Dataset entries

.....

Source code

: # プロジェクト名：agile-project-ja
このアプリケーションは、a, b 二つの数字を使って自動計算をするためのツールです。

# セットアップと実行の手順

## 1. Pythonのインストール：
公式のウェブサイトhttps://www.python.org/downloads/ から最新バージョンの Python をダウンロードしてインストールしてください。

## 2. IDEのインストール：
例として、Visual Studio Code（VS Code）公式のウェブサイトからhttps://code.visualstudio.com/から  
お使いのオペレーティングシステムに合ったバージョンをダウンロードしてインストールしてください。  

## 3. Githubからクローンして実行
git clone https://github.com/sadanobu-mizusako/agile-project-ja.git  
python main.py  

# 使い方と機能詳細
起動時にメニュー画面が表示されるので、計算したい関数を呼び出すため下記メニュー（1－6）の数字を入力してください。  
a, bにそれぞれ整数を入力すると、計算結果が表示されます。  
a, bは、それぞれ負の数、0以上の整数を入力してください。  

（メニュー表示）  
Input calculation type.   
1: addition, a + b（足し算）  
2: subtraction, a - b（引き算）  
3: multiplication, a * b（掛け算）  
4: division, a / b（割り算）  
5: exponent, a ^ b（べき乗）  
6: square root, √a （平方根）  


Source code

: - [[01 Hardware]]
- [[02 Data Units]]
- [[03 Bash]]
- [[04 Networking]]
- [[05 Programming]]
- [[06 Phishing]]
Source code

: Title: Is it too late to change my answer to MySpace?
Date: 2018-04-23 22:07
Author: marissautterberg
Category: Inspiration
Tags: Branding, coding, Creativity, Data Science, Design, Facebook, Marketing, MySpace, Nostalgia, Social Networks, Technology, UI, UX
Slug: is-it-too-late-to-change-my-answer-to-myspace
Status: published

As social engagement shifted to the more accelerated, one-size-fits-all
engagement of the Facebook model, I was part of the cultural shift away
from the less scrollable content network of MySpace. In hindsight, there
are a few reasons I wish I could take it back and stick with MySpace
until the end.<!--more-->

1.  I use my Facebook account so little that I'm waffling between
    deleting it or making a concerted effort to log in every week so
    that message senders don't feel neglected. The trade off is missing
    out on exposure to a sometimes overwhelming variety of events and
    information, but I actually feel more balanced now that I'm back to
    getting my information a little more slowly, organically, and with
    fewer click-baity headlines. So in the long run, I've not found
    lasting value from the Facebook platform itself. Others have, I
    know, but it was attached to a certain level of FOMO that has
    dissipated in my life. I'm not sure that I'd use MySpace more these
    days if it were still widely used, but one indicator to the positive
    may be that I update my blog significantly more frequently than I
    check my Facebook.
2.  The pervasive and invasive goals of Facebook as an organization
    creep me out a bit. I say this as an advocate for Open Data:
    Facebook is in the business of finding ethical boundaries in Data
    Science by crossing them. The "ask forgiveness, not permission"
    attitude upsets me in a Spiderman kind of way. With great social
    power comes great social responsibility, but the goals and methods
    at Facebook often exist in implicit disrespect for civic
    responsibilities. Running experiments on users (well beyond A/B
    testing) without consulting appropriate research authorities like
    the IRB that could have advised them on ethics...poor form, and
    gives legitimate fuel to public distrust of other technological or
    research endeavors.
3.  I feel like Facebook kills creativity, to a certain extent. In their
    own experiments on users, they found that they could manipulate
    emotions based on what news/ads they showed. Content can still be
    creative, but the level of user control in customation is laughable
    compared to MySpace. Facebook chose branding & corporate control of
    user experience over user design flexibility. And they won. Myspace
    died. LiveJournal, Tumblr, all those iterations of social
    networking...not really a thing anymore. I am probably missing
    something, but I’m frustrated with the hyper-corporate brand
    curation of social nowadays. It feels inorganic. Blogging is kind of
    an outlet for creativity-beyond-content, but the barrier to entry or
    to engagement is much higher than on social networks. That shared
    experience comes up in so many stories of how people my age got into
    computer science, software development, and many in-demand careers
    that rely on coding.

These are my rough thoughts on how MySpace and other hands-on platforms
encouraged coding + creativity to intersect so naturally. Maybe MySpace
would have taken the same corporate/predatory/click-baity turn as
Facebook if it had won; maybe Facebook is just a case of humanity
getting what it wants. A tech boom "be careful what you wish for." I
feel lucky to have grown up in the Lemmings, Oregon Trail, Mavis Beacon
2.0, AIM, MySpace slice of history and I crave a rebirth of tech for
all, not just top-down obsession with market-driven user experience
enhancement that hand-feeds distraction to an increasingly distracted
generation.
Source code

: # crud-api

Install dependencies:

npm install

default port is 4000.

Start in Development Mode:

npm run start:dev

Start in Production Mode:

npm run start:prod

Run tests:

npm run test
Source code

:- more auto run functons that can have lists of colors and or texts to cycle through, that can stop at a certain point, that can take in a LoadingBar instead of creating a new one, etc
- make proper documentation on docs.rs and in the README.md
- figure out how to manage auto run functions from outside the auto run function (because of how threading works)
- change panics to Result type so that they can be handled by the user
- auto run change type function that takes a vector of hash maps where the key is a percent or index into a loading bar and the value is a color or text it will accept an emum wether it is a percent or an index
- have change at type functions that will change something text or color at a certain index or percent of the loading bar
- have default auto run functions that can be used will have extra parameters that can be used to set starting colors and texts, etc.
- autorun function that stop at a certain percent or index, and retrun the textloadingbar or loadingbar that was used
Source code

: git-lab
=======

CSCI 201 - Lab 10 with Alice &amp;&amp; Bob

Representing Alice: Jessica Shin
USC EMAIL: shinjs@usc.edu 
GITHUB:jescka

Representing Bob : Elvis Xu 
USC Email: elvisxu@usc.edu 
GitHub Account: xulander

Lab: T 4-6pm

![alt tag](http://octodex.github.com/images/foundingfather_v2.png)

.....

Exercise prompt -
Output the lines above between the one holding "creative, but the" and the one holding "an outlet for", inclusive, with nothing before or after them.

Answer to this exercise -
    creative, but the level of user control in customation is laughable
    compared to MySpace. Facebook chose branding & corporate control of
    user experience over user design flexibility. And they won. Myspace
    died. LiveJournal, Tumblr, all those iterations of social
    networking...not really a thing anymore. I am probably missing
    something, but I’m frustrated with the hyper-corporate brand
    curation of social nowadays. It feels inorganic. Blogging is kind of
    an outlet for creativity-beyond-content, but the barrier to entry or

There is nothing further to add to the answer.